The lack of and defined rules means you can get really creative with styles, toppings, dough mixes and proving times. After all, while traditions are important, we are here to be a modern Italian kitchen.

Another favourite from the capital city is Pizza al Taglio, literally meaning ‘by the cut’. You will find these all over Rome as a typical ‘street food’. Baked in large rectangular trays it is cut into long strips which are folded over and wrapped to eat straight away. Pizza al Taglio is something of an obsession of mine when I return to Italy as it brings back childhood memories of visiting the local pizzeria bar and seeing all of the different styles lined up along the counter.
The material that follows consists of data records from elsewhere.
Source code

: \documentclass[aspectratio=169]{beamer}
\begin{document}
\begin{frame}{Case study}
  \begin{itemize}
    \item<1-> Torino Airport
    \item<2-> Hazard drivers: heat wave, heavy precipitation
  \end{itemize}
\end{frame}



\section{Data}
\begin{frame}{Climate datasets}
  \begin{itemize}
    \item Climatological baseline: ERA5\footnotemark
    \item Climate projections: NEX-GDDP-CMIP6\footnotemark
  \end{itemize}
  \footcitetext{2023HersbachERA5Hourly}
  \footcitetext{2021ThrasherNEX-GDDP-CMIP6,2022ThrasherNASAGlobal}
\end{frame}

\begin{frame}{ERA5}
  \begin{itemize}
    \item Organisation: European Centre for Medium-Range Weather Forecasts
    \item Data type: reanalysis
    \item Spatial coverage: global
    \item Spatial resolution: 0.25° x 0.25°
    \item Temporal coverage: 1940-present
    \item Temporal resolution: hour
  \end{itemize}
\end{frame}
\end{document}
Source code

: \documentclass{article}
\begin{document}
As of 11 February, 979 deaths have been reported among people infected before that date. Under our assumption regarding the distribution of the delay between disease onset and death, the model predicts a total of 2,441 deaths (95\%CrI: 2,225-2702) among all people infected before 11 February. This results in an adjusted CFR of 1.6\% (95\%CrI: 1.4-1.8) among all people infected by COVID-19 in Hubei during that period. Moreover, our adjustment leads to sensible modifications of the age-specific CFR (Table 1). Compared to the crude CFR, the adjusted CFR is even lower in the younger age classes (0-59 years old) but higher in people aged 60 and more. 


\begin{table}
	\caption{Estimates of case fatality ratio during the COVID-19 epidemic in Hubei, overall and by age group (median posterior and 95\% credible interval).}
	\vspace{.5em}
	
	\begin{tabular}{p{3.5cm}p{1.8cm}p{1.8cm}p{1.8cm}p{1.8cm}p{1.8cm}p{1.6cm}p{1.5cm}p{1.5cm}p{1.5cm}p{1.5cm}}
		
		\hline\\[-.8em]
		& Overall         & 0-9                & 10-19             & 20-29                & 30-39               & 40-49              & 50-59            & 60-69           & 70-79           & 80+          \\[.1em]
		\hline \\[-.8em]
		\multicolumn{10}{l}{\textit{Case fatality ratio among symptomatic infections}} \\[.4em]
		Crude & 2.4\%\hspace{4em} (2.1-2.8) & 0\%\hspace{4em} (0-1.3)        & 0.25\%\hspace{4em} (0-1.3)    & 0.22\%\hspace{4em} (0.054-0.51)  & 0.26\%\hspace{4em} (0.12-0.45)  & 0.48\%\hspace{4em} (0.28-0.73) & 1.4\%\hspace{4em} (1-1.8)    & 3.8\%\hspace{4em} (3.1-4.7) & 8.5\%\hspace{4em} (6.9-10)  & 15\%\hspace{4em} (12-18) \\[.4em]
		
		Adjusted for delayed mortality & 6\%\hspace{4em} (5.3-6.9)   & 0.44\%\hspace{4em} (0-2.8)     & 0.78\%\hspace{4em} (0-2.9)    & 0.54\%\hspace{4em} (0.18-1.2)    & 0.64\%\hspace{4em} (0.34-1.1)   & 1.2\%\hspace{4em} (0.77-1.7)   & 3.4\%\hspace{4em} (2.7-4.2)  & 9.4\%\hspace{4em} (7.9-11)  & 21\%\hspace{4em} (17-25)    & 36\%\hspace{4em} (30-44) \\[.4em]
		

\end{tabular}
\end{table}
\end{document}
One of the more interesting types from Naples is Pizza Fritta, fried pizza. While fried dough existed to some extend before the Second World War it was normally in the form of Crespelle. Pizze Fritte on the other hand really emerged after the war when ingredients were scarce, wood was expensive and ovens had been destroyed. Filled with various ingredients from anchovies and broccoli or less favourable parts of vegetables they made a really cheap and easy meal during hard times. Now of course you can get far more refined varieties.